_Listed records_:
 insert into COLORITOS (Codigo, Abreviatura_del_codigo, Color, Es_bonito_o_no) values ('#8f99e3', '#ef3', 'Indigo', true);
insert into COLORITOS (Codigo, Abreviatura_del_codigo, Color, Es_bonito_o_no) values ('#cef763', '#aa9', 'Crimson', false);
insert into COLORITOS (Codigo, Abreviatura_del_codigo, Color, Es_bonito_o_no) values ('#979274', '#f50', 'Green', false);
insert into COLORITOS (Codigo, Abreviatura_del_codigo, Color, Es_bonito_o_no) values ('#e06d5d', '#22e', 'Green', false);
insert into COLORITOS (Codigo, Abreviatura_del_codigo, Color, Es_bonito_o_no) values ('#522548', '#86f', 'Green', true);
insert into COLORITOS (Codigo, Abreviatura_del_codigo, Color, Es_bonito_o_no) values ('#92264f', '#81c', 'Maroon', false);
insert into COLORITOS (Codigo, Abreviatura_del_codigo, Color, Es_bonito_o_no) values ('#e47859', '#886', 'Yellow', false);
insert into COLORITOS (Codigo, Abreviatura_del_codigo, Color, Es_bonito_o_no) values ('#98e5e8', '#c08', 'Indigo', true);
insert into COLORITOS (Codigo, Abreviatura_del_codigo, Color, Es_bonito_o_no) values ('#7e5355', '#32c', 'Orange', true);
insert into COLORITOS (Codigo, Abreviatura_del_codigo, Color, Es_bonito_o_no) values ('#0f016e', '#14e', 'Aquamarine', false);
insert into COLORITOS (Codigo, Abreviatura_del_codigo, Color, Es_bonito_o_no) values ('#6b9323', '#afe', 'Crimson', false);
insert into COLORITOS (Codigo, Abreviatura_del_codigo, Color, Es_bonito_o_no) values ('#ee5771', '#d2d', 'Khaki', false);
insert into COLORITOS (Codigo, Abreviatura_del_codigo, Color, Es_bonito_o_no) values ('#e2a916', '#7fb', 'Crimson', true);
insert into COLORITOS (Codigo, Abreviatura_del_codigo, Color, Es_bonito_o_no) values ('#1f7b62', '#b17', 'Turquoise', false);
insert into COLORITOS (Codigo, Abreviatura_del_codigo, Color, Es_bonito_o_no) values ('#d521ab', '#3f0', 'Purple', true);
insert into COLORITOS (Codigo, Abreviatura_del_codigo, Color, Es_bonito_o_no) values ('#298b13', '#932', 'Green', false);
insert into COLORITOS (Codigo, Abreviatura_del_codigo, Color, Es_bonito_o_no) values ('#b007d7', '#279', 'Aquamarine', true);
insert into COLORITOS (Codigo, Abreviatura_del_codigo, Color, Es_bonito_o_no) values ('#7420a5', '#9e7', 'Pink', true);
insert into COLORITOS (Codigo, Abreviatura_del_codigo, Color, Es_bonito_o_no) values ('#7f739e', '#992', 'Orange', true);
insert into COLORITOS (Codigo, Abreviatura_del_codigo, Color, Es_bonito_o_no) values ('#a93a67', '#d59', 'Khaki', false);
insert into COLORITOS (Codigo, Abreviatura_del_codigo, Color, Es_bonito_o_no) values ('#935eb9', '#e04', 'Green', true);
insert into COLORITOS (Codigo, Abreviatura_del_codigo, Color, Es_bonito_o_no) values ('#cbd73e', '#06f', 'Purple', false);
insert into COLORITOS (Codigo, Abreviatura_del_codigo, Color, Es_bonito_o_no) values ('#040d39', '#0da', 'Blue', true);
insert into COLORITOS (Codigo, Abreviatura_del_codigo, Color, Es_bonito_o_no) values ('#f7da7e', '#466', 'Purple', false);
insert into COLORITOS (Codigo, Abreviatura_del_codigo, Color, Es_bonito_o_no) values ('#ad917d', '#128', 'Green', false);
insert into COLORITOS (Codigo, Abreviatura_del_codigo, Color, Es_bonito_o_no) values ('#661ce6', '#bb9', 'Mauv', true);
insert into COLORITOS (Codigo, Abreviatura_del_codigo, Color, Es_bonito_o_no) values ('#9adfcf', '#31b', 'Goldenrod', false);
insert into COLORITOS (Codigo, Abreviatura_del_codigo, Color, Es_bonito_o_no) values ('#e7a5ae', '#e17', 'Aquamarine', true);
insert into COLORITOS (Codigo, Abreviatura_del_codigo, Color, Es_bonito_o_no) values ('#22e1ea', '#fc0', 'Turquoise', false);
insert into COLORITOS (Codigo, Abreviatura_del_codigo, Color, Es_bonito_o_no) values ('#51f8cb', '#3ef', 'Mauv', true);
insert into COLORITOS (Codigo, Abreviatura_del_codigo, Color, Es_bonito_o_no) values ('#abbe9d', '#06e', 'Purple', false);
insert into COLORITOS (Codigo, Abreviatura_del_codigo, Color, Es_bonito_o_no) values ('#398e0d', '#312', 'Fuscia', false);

* * *

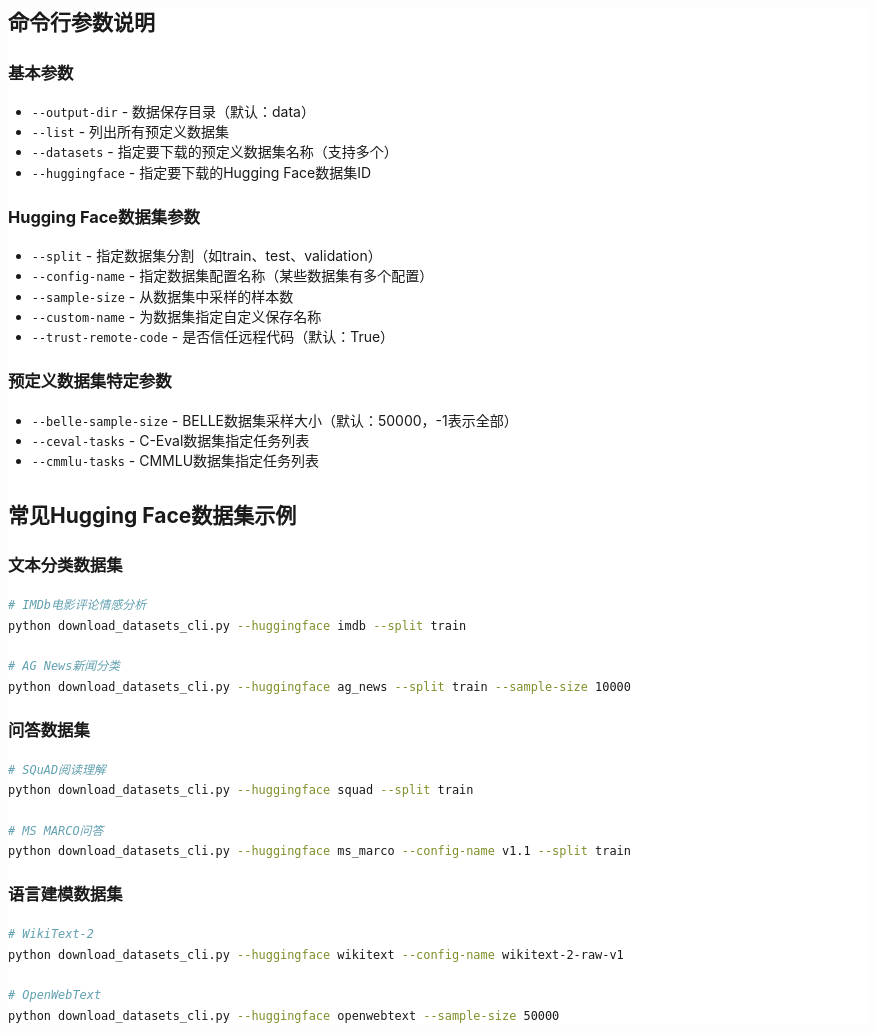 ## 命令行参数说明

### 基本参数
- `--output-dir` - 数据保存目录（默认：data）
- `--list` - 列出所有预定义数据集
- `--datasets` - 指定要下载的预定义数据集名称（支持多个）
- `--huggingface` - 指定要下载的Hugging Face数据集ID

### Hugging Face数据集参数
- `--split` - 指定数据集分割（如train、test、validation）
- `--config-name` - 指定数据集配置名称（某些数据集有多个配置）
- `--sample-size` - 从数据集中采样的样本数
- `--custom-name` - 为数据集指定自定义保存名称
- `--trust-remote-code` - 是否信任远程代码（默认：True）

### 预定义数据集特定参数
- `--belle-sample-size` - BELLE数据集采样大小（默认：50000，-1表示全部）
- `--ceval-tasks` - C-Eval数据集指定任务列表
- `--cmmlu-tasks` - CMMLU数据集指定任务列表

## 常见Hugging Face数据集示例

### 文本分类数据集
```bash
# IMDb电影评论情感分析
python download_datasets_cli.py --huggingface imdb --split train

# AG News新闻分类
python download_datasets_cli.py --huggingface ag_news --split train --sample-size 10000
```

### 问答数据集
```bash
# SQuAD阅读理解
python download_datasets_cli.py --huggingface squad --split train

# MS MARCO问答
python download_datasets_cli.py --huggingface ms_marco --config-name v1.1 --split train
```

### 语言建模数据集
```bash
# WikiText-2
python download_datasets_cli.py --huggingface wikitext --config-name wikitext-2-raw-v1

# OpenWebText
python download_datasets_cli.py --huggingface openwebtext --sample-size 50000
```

--

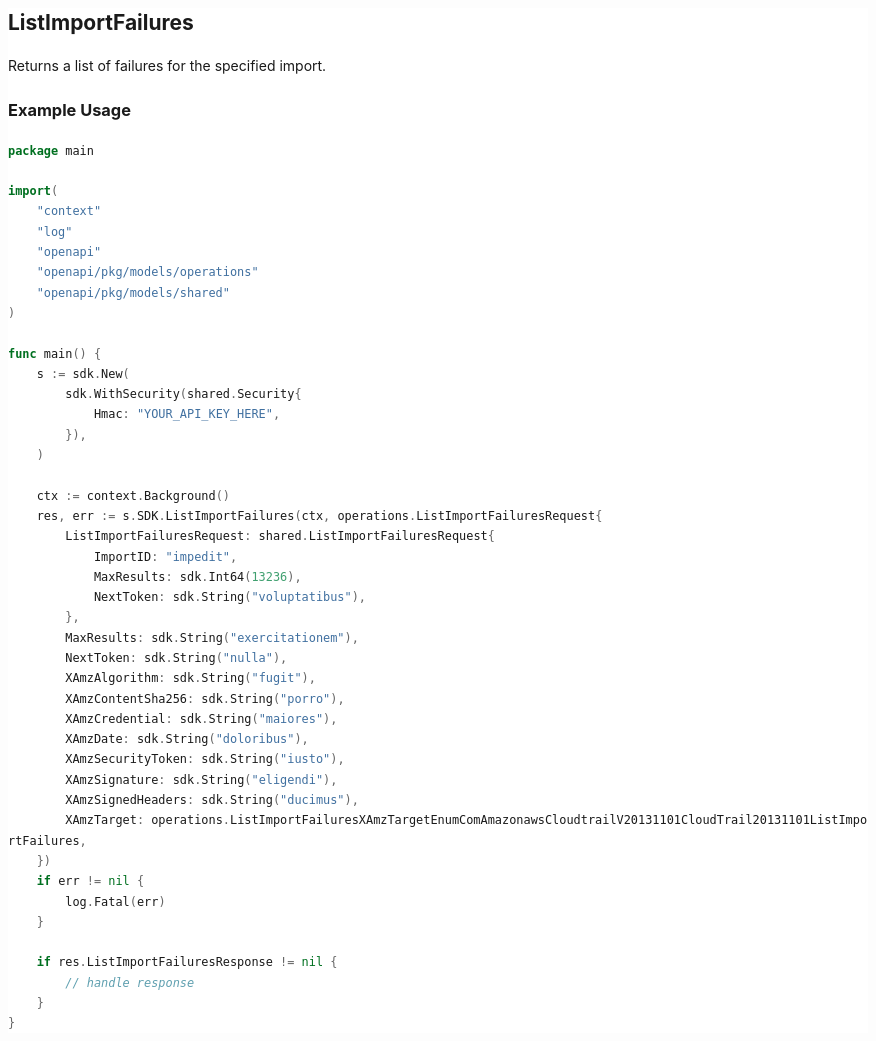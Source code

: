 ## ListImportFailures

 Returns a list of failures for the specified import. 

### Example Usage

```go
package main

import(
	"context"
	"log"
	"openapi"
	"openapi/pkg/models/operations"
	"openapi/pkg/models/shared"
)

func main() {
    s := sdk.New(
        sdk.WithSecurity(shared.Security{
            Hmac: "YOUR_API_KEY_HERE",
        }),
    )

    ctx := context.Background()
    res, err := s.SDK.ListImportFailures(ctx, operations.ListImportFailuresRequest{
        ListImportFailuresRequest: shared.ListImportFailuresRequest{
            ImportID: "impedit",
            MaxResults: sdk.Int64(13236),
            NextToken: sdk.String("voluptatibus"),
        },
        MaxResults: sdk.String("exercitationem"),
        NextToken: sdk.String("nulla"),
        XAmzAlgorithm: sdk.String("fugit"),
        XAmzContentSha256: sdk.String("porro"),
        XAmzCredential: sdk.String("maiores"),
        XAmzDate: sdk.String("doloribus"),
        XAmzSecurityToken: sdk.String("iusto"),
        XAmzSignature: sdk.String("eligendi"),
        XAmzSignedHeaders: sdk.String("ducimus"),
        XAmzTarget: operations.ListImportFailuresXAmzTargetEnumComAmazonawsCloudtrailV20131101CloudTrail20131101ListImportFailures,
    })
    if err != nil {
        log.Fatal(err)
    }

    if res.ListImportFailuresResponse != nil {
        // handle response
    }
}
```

_Problem statement_: Taking the entries above, write out exactly each line from the one holding "('#8f99e3', '#ef3', 'Indigo', true);" to the one holding "('#e47859', '#886', 'Yellow', false);", both included, and stop there.

_Task solution_:
 insert into COLORITOS (Codigo, Abreviatura_del_codigo, Color, Es_bonito_o_no) values ('#8f99e3', '#ef3', 'Indigo', true);
insert into COLORITOS (Codigo, Abreviatura_del_codigo, Color, Es_bonito_o_no) values ('#cef763', '#aa9', 'Crimson', false);
insert into COLORITOS (Codigo, Abreviatura_del_codigo, Color, Es_bonito_o_no) values ('#979274', '#f50', 'Green', false);
insert into COLORITOS (Codigo, Abreviatura_del_codigo, Color, Es_bonito_o_no) values ('#e06d5d', '#22e', 'Green', false);
insert into COLORITOS (Codigo, Abreviatura_del_codigo, Color, Es_bonito_o_no) values ('#522548', '#86f', 'Green', true);
insert into COLORITOS (Codigo, Abreviatura_del_codigo, Color, Es_bonito_o_no) values ('#92264f', '#81c', 'Maroon', false);
insert into COLORITOS (Codigo, Abreviatura_del_codigo, Color, Es_bonito_o_no) values ('#e47859', '#886', 'Yellow', false);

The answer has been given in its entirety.